This article is part of the WSAVA Global Edition of Clinician's Brief.
Canine brachycephalic syndrome (BS) consists of anatomic abnormalities (eg, stenotic nares, tortuous nasal cavities, aberrant conchae, elongated soft palate [ESP], everted laryngeal saccules, laryngeal collapse, tracheal hypoplasia) of brachycephalic dogs, which can lead to obstructive dyspnea and digestive disorders. In one study, 97% of brachycephalic dogs presented for BS had concurrent GI diseases.1 Upper obstructions (eg, nares, conchae, soft palate) may aggravate and sometimes cause deeper obstructions (eg, laryngeal, tracheal, bronchial collapses) and digestive disorders.
Early surgical correction of these abnormalities is often recommended and commonly includes treatment for stenotic nares and ESP. Other abnormalities (eg, laryngeal collapse2) occasionally require surgical attention but rarely in first intention. ESP, the most consistent anatomic abnormality encountered in dogs with BS, has been reported in up to 100% of cases.3,4 Initially, ESP was primarily described as excessive soft palate length, which can cause obstruction of the rima glottidis on inspiration (laryngeal obstruction). However, in many brachycephalic dogs, it has long been observed5-11 and recently demonstrated12,13 that the soft palate is also excessively thick, adding nasopharyngeal and oropharyngeal components to airway obstruction.

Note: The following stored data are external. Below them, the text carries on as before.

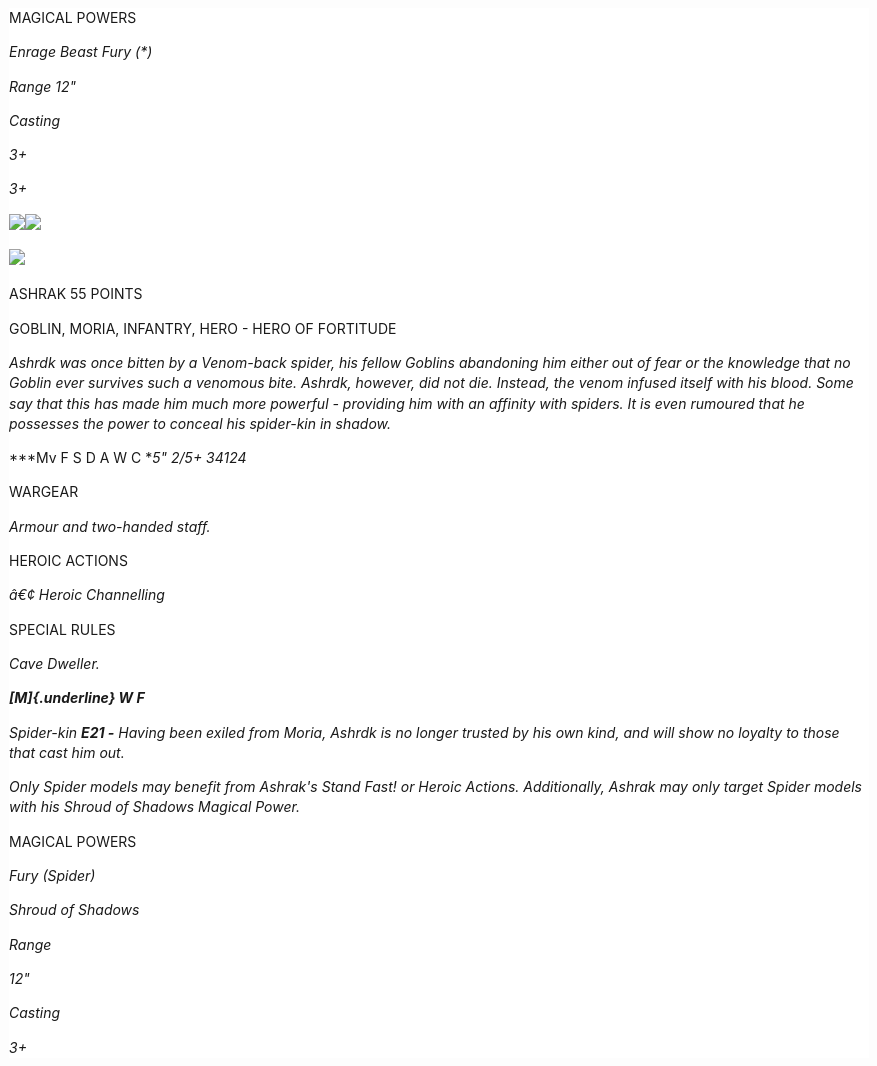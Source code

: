 MAGICAL POWERS

*Enrage Beast Fury (\*)*

*Range 12"*

*Casting*

*3+*

*3+*

![](../media/2_MESBG_-_Armies_of_LOTR_media/image261.jpeg)![](../media/2_MESBG_-_Armies_of_LOTR_media/image262.jpeg)

![](../media/2_MESBG_-_Armies_of_LOTR_media/image263.jpeg)

ASHRAK 55 POINTS

GOBLIN, MORIA, INFANTRY, HERO - HERO OF FORTITUDE

*Ashrdk was once bitten by a Venom-back spider, his fellow Goblins
abandoning him either out of fear or the knowledge that no Goblin ever survives such a venomous bite. Ashrdk, however, did not die. Instead,
the venom infused itself with his blood. Some say that this has made him much more powerful - providing him with an affinity with spiders. It
is even rumoured that he possesses the power to conceal his spider-kin in shadow.*

***Mv F S D A W C **5" 2/5+ 34124*

WARGEAR

*Armour and two-handed staff.*

HEROIC ACTIONS

*â€¢ Heroic Channelling*

SPECIAL RULES

*Cave Dweller.*

***[M]{.underline} W F***

*Spider-kin **E21 -** Having been exiled from Moria, Ashrdk is no longer trusted by his own kind, and will show no loyalty to those that cast him out.*

*Only Spider models may benefit from Ashrak's Stand Fast! or Heroic Actions. Additionally, Ashrak may only target Spider models with his Shroud of Shadows Magical Power.*

MAGICAL POWERS

*Fury (Spider)*

*Shroud of Shadows*

*Range*

*12"*

*Casting*

*3+*
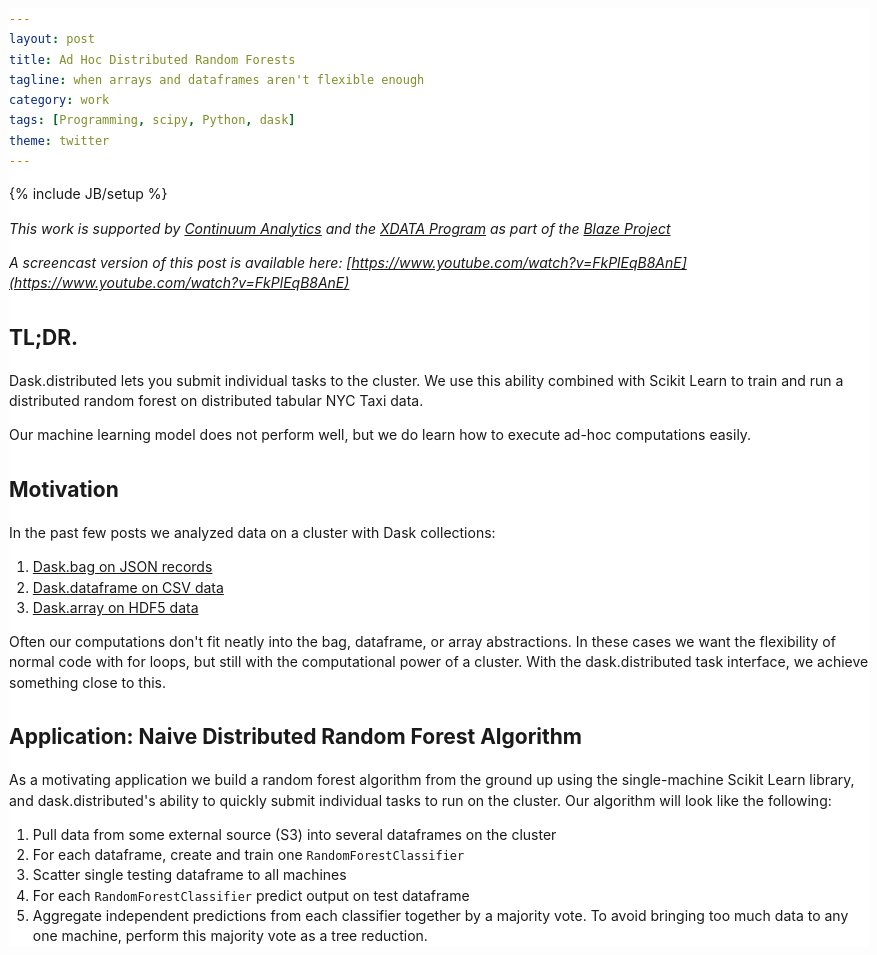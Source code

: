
 ```yaml
---
layout: post
title: Ad Hoc Distributed Random Forests
tagline: when arrays and dataframes aren't flexible enough
category: work
tags: [Programming, scipy, Python, dask]
theme: twitter
---
```

{% include JB/setup %}

*This work is supported by [Continuum Analytics](http://continuum.io)
and the [XDATA Program](http://www.darpa.mil/program/XDATA)
as part of the [Blaze Project](http://blaze.pydata.org)*

*A screencast version of this post is available here:
[https://www.youtube.com/watch?v=FkPlEqB8AnE](https://www.youtube.com/watch?v=FkPlEqB8AnE)*

TL;DR.
------

Dask.distributed lets you submit individual tasks to the cluster.  We use this
ability combined with Scikit Learn to train and run a distributed random forest
on distributed tabular NYC Taxi data.

Our machine learning model does not perform well, but we do learn how to
execute ad-hoc computations easily.


Motivation
----------

In the past few posts we analyzed data on a cluster with Dask collections:

1.  [Dask.bag on JSON records](http://matthewrocklin.com/blog/work/2016/02/17/dask-distributed-part1)
2.  [Dask.dataframe on CSV data](http://matthewrocklin.com/blog/work/2016/02/22/dask-distributed-part-2)
3.  [Dask.array on HDF5 data](http://matthewrocklin.com/blog/work/2016/02/26/dask-distributed-part-3)

Often our computations don't fit neatly into the bag, dataframe, or array
abstractions.  In these cases we want the flexibility of normal code with for
loops, but still with the computational power of a cluster.  With the
dask.distributed task interface, we achieve something close to this.


Application: Naive Distributed Random Forest Algorithm
------------------------------------------------------

As a motivating application we build a random forest algorithm from the ground
up using the single-machine Scikit Learn library, and dask.distributed's
ability to quickly submit individual tasks to run on the cluster.  Our
algorithm will look like the following:

1.  Pull data from some external source (S3) into several dataframes on the
    cluster
2.  For each dataframe, create and train one `RandomForestClassifier`
3.  Scatter single testing dataframe to all machines
4.  For each `RandomForestClassifier` predict output on test dataframe
5.  Aggregate independent predictions from each classifier together by a
    majority vote.  To avoid bringing too much data to any one machine, perform
    this majority vote as a tree reduction.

Related Article: Surgeon’s Corner: Soft Palate & Stenotic Nares Resection for Brachycephalic Dogs
Folded flap palatoplasty (FFP) was developed to address the three components of obstruction caused by the soft palate by making it both thinner and shorter.8,9-11 Stenotic nares, when present, should be corrected following FFP. Various techniques have been described, but the authors prefer vertical wedge alaplasty, which consists of excising a vertical wedge from the ala nasi.